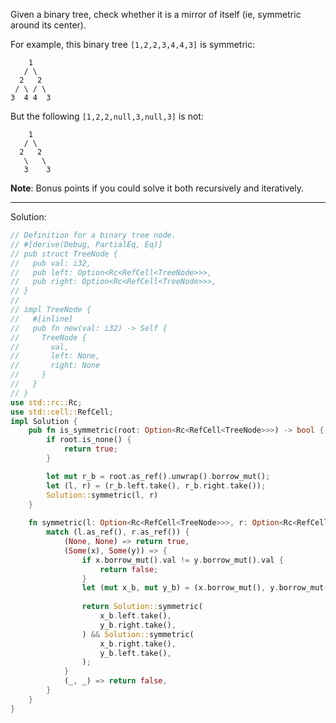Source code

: Given a binary tree, check whether it is a mirror of itself (ie, symmetric around its center).

For example, this binary tree `[1,2,2,3,4,4,3]` is symmetric:

```
    1
   / \
  2   2
 / \ / \
3  4 4  3
```

But the following `[1,2,2,null,3,null,3]` is not:

```
    1
   / \
  2   2
   \   \
   3    3
```

**Note**:
Bonus points if you could solve it both recursively and iteratively. 

--- 

Solution:

```rust
// Definition for a binary tree node.
// #[derive(Debug, PartialEq, Eq)]
// pub struct TreeNode {
//   pub val: i32,
//   pub left: Option<Rc<RefCell<TreeNode>>>,
//   pub right: Option<Rc<RefCell<TreeNode>>>,
// }
// 
// impl TreeNode {
//   #[inline]
//   pub fn new(val: i32) -> Self {
//     TreeNode {
//       val,
//       left: None,
//       right: None
//     }
//   }
// }
use std::rc::Rc;
use std::cell::RefCell;
impl Solution {
    pub fn is_symmetric(root: Option<Rc<RefCell<TreeNode>>>) -> bool {
        if root.is_none() {
            return true;
        }

        let mut r_b = root.as_ref().unwrap().borrow_mut();
        let (l, r) = (r_b.left.take(), r_b.right.take());
        Solution::symmetric(l, r)
    }
    
    fn symmetric(l: Option<Rc<RefCell<TreeNode>>>, r: Option<Rc<RefCell<TreeNode>>>) -> bool {
        match (l.as_ref(), r.as_ref()) {
            (None, None) => return true,
            (Some(x), Some(y)) => {
                if x.borrow_mut().val != y.borrow_mut().val {
                    return false;
                }
                let (mut x_b, mut y_b) = (x.borrow_mut(), y.borrow_mut());
                
                return Solution::symmetric(
                    x_b.left.take(),
                    y_b.right.take(),
                ) && Solution::symmetric(
                    x_b.right.take(),
                    y_b.left.take(),
                );
            }
            (_, _) => return false,
        }
    }
}
```
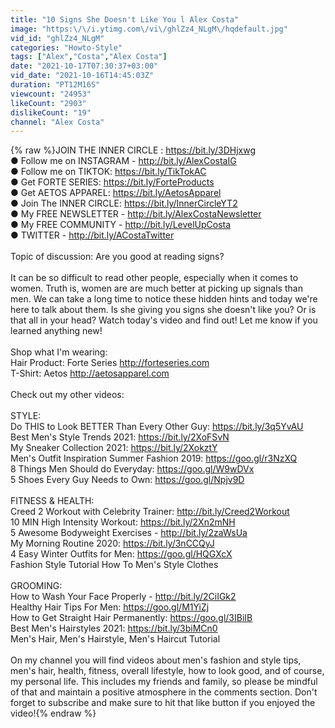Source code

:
 ```yaml
---
title: "10 Signs She Doesn't Like You l Alex Costa"
image: "https:\/\/i.ytimg.com\/vi\/ghlZz4_NLgM\/hqdefault.jpg"
vid_id: "ghlZz4_NLgM"
categories: "Howto-Style"
tags: ["Alex","Costa","Alex Costa"]
date: "2021-10-17T07:30:37+03:00"
vid_date: "2021-10-16T14:45:03Z"
duration: "PT12M16S"
viewcount: "24953"
likeCount: "2903"
dislikeCount: "19"
channel: "Alex Costa"
---
```

{% raw %}JOIN THE INNER CIRCLE : <a rel="nofollow" target="blank" href="https://bit.ly/3DHjxwg">https://bit.ly/3DHjxwg</a><br />● Follow me on INSTAGRAM - <a rel="nofollow" target="blank" href="http://bit.ly/AlexCostaIG">http://bit.ly/AlexCostaIG</a><br />● Follow me on TIKTOK: <a rel="nofollow" target="blank" href="https://bit.ly/TikTokAC">https://bit.ly/TikTokAC</a><br />● Get FORTE SERIES: <a rel="nofollow" target="blank" href="https://bit.ly/ForteProducts">https://bit.ly/ForteProducts</a><br />● Get AETOS APPAREL: <a rel="nofollow" target="blank" href="https://bit.ly/AetosApparel">https://bit.ly/AetosApparel</a><br />● Join The INNER CIRCLE: <a rel="nofollow" target="blank" href="https://bit.ly/InnerCircleYT2">https://bit.ly/InnerCircleYT2</a><br />● My FREE NEWSLETTER - <a rel="nofollow" target="blank" href="http://bit.ly/AlexCostaNewsletter">http://bit.ly/AlexCostaNewsletter</a><br />● My FREE COMMUNITY - <a rel="nofollow" target="blank" href="http://bit.ly/LevelUpCosta">http://bit.ly/LevelUpCosta</a><br />● TWITTER - <a rel="nofollow" target="blank" href="http://bit.ly/ACostaTwitter">http://bit.ly/ACostaTwitter</a><br /><br />Topic of discussion: Are you good at reading signs?<br /><br />It can be so difficult to read other people, especially when it comes to women. Truth is, women are are much better at picking up signals than men. We can take a long time to notice these hidden hints and today we're here to talk about them. Is she giving you signs she doesn't like you? Or is that all in your head? Watch today's video and find out! Let me know if you learned anything new!<br /><br />Shop what I'm wearing:<br />Hair Product: Forte Series <a rel="nofollow" target="blank" href="http://forteseries.com">http://forteseries.com</a><br />T-Shirt: Aetos <a rel="nofollow" target="blank" href="http://aetosapparel.com">http://aetosapparel.com</a><br /><br />Check out my other videos:<br /><br />STYLE:<br />Do THIS to Look BETTER Than Every Other Guy: <a rel="nofollow" target="blank" href="https://bit.ly/3q5YvAU">https://bit.ly/3q5YvAU</a><br />Best Men's Style Trends 2021: <a rel="nofollow" target="blank" href="https://bit.ly/2XoFSvN">https://bit.ly/2XoFSvN</a><br />My Sneaker Collection 2021: <a rel="nofollow" target="blank" href="https://bit.ly/2XokztY">https://bit.ly/2XokztY</a><br />Men's Outfit Inspiration Summer Fashion 2019: <a rel="nofollow" target="blank" href="https://goo.gl/r3NzXQ">https://goo.gl/r3NzXQ</a><br />8 Things Men Should do Everyday: <a rel="nofollow" target="blank" href="https://goo.gl/W9wDVx">https://goo.gl/W9wDVx</a><br />5 Shoes Every Guy Needs to Own: <a rel="nofollow" target="blank" href="https://goo.gl/Npjv9D">https://goo.gl/Npjv9D</a><br /><br />FITNESS &amp; HEALTH:<br />Creed 2 Workout with Celebrity Trainer: <a rel="nofollow" target="blank" href="http://bit.ly/Creed2Workout">http://bit.ly/Creed2Workout</a><br />10 MIN High Intensity Workout: <a rel="nofollow" target="blank" href="https://bit.ly/2Xn2mNH">https://bit.ly/2Xn2mNH</a><br />5 Awesome Bodyweight Exercises - <a rel="nofollow" target="blank" href="http://bit.ly/2zaWsUa">http://bit.ly/2zaWsUa</a><br />My Morning Routine 2020: <a rel="nofollow" target="blank" href="https://bit.ly/3nCCQyJ">https://bit.ly/3nCCQyJ</a><br />4 Easy Winter Outfits for Men: <a rel="nofollow" target="blank" href="https://goo.gl/HQGXcX">https://goo.gl/HQGXcX</a><br />Fashion Style Tutorial How To Men's Style Clothes<br /><br />GROOMING:<br />How to Wash Your Face Properly - <a rel="nofollow" target="blank" href="http://bit.ly/2CiIGk2">http://bit.ly/2CiIGk2</a><br />Healthy Hair Tips For Men: <a rel="nofollow" target="blank" href="https://goo.gl/M1YiZj">https://goo.gl/M1YiZj</a><br />How to Get Straight Hair Permanently: <a rel="nofollow" target="blank" href="https://goo.gl/3IBiIB">https://goo.gl/3IBiIB</a><br />Best Men's Hairstyles 2021: <a rel="nofollow" target="blank" href="https://bit.ly/3biMCn0">https://bit.ly/3biMCn0</a><br />Men's Hair, Men's Hairstyle, Men's Haircut Tutorial<br /><br />On my channel you will find videos about men's fashion and style tips, men's hair, health, fitness, overall lifestyle, how to look good, and of course, my personal life. This includes my friends and family, so please be mindful of that and maintain a positive atmosphere in the comments section. Don't forget to subscribe and make sure to hit that like button if you enjoyed the video!{% endraw %}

====

Assignment ▸ Only the count is needed: the number of lines in the data that include the word "return".

Solution ▸ 5